(YOUR INSTRUCTIONS) Two lines below mark the span: the one containing "- TSTST 2011" and the one containing "- TSTST 2022". Set down both, plus every line between, exactly as they stand, and nothing else.

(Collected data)
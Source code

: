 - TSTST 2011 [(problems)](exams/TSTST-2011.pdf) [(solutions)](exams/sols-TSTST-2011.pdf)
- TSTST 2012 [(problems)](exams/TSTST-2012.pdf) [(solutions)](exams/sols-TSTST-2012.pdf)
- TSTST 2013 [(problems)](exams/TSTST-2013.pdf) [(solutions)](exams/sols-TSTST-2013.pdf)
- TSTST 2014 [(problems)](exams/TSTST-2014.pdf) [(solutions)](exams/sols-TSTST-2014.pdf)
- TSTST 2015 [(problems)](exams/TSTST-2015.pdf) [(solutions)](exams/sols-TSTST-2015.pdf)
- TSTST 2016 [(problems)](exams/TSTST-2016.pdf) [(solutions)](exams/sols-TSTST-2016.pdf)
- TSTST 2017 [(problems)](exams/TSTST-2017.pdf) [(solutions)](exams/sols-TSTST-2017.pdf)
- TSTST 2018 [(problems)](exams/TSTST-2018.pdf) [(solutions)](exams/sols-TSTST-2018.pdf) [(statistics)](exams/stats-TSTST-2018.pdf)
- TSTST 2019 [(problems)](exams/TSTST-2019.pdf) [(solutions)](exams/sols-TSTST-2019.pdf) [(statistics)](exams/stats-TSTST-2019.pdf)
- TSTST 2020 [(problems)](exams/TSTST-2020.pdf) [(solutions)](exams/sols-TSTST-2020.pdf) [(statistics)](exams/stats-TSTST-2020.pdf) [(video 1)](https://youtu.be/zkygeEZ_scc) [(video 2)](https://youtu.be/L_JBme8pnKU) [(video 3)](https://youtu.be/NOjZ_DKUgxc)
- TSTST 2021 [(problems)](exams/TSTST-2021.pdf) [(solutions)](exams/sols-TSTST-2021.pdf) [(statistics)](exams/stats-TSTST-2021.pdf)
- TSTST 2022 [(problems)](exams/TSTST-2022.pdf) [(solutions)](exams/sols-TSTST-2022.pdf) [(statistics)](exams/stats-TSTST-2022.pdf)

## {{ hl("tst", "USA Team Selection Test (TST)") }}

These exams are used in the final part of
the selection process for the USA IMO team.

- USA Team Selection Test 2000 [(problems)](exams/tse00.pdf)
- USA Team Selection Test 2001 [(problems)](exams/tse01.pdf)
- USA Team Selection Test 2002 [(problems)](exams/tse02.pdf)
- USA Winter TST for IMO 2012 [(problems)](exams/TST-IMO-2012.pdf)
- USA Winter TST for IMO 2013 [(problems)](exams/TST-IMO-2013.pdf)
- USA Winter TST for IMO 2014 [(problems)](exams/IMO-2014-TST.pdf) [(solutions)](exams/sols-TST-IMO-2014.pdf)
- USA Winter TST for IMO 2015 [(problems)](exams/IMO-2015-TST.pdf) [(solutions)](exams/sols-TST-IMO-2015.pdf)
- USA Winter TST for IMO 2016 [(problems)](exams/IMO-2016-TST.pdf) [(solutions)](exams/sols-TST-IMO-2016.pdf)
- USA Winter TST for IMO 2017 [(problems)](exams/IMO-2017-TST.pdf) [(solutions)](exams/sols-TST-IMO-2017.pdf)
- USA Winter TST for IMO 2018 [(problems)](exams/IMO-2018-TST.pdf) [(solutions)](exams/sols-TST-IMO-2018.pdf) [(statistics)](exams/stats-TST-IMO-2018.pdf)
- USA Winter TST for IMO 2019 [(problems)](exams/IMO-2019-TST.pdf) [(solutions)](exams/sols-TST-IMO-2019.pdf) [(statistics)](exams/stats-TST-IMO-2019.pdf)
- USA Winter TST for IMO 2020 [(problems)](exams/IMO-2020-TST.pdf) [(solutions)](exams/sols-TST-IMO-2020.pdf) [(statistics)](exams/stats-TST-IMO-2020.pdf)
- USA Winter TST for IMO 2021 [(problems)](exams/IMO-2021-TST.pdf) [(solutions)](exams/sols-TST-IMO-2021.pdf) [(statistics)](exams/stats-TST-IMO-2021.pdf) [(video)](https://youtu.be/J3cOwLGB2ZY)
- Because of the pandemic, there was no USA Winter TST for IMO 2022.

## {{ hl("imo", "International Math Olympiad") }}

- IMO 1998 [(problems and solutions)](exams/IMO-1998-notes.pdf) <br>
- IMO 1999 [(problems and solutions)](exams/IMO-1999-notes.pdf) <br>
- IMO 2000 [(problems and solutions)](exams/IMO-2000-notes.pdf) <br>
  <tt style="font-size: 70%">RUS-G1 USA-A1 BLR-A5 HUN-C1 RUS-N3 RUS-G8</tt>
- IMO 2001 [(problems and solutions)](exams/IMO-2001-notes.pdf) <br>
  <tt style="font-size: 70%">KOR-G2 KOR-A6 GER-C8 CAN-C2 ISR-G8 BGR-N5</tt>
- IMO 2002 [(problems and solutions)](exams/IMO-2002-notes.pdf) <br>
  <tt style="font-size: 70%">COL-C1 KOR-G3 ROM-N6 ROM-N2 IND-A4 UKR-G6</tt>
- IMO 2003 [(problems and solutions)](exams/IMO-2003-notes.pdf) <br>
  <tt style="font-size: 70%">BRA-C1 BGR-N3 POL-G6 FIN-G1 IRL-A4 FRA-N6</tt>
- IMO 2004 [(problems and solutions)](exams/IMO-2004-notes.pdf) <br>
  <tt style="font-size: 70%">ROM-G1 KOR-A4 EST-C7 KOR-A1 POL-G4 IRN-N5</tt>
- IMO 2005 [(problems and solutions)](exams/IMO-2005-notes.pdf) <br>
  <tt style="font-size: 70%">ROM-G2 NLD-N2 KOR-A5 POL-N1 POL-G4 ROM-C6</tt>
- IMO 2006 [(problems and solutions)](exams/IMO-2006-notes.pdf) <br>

(OUTPUT OF THE TASK)
: - TSTST 2011 [(problems)](exams/TSTST-2011.pdf) [(solutions)](exams/sols-TSTST-2011.pdf)
- TSTST 2012 [(problems)](exams/TSTST-2012.pdf) [(solutions)](exams/sols-TSTST-2012.pdf)
- TSTST 2013 [(problems)](exams/TSTST-2013.pdf) [(solutions)](exams/sols-TSTST-2013.pdf)
- TSTST 2014 [(problems)](exams/TSTST-2014.pdf) [(solutions)](exams/sols-TSTST-2014.pdf)
- TSTST 2015 [(problems)](exams/TSTST-2015.pdf) [(solutions)](exams/sols-TSTST-2015.pdf)
- TSTST 2016 [(problems)](exams/TSTST-2016.pdf) [(solutions)](exams/sols-TSTST-2016.pdf)
- TSTST 2017 [(problems)](exams/TSTST-2017.pdf) [(solutions)](exams/sols-TSTST-2017.pdf)
- TSTST 2018 [(problems)](exams/TSTST-2018.pdf) [(solutions)](exams/sols-TSTST-2018.pdf) [(statistics)](exams/stats-TSTST-2018.pdf)
- TSTST 2019 [(problems)](exams/TSTST-2019.pdf) [(solutions)](exams/sols-TSTST-2019.pdf) [(statistics)](exams/stats-TSTST-2019.pdf)
- TSTST 2020 [(problems)](exams/TSTST-2020.pdf) [(solutions)](exams/sols-TSTST-2020.pdf) [(statistics)](exams/stats-TSTST-2020.pdf) [(video 1)](https://youtu.be/zkygeEZ_scc) [(video 2)](https://youtu.be/L_JBme8pnKU) [(video 3)](https://youtu.be/NOjZ_DKUgxc)
- TSTST 2021 [(problems)](exams/TSTST-2021.pdf) [(solutions)](exams/sols-TSTST-2021.pdf) [(statistics)](exams/stats-TSTST-2021.pdf)
- TSTST 2022 [(problems)](exams/TSTST-2022.pdf) [(solutions)](exams/sols-TSTST-2022.pdf) [(statistics)](exams/stats-TSTST-2022.pdf)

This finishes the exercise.